Women's Prize for Fiction gets private funding
- Published
The Women's Prize for Fiction - formerly known as the Orange Prize - is to be funded privately next year while the search continues for a new sponsor.
Cherie Blair is among the donors who have come forward.
Entrepreneur Martha Lane Fox and author Joanna Trollope are also helping to fund the £30,000 prize.
Mobile company Orange announced in May it was ending its 17-year sponsorship of the prize, which recognises English language fiction written by women.
Kate Mosse, the prize's co-founder, said she had been "overwhelmed with interest" from potential sponsors.
Next year's winner is due to be announced on 5 June at London's Royal Festival Hall.
An announcement said the prize would be privately funded while "headline sponsorship negotiations for 2014 and beyond are concluded".
"We were overwhelmed with interest from potential headline sponsors," said Kate Mosse, chair of the Women's Prize for Fiction board.
"However, it became clear sponsorship budgets for next year were already committed, so we took the decision to privately fund the Prize for 2013."
Funding has been provided in the form of gifts from companies and individual donors, some of whom wish to remain anonymous.

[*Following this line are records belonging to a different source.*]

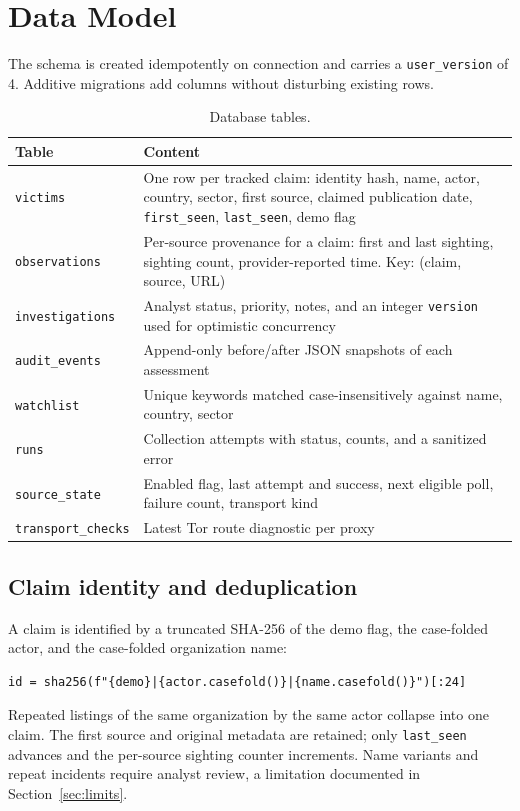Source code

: \documentclass[11pt,a4paper]{article}
\newcommand{\code}[1]{\texttt{\small #1}}
\begin{document}
\section{Data Model}
The schema is created idempotently on connection and carries a \code{user\_version} of 4. Additive migrations add columns without disturbing existing rows.

\begin{table}[H]
\centering
\renewcommand{\arraystretch}{1.2}
\begin{tabularx}{\linewidth}{@{}l X@{}}
\toprule
\textbf{Table} & \textbf{Content} \\
\midrule
\code{victims} & One row per tracked claim: identity hash, name, actor, country, sector, first source, claimed publication date, \code{first\_seen}, \code{last\_seen}, demo flag \\
\code{observations} & Per-source provenance for a claim: first and last sighting, sighting count, provider-reported time. Key: (claim, source, URL) \\
\code{investigations} & Analyst status, priority, notes, and an integer \code{version} used for optimistic concurrency \\
\code{audit\_events} & Append-only before/after JSON snapshots of each assessment \\
\code{watchlist} & Unique keywords matched case-insensitively against name, country, sector \\
\code{runs} & Collection attempts with status, counts, and a sanitized error \\
\code{source\_state} & Enabled flag, last attempt and success, next eligible poll, failure count, transport kind \\
\code{transport\_checks} & Latest Tor route diagnostic per proxy \\
\bottomrule
\end{tabularx}
\caption{Database tables.}
\end{table}

\subsection{Claim identity and deduplication}
A claim is identified by a truncated SHA-256 of the demo flag, the case-folded actor, and the case-folded organization name:
\begin{lstlisting}
id = sha256(f"{demo}|{actor.casefold()}|{name.casefold()}")[:24]
\end{lstlisting}
Repeated listings of the same organization by the same actor collapse into one claim. The first source and original metadata are retained; only \code{last\_seen} advances and the per-source sighting counter increments. Name variants and repeat incidents require analyst review, a limitation documented in Section~\ref{sec:limits}.
\end{document}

The judges for the prize in 2013 will be actor Miranda Richardson (chair); Razia Iqbal, BBC journalist and broadcaster; Rachel Johnson, author, editor and journalist; JoJo Moyes, author; and Natasha Walter, feminist writer and human rights activist.
"This is a new departure for me and I am honoured to be working with judges who combine fine minds with, I suspect, great good humour," Richardson said.
When Orange announced it was ending its sponsorship - to focus its brand on the film industry - Mosse wrote an open letter inviting potential sponsors to get in contact.
In July she told the BBC that 18 companies had come forward and that "serious conversations" were taking place, but nothing had been finalised.
For 2013, the prize will also enter a new partnership with Google "on a number of new initiatives which will support the prize's ambition of reaching a wider, international audience" via platforms such as Google+ and YouTube.
This year debut US novelist Madeline Miller won the award with The Song of Achilles, a story of same-sex romance set in the Greek age of heroes.
Previous winners include Tea Obreht for The Tiger's Wife (2011), Barbara Kingsolver for The Lacuna (2010) and Lionel Shriver for We Need to Talk About Kevin (2005).
The prize winner receives a cheque for £30,000 and a limited edition bronze figurine known as a "Bessie", created and donated by the artist Grizel Niven. Both are anonymously endowed.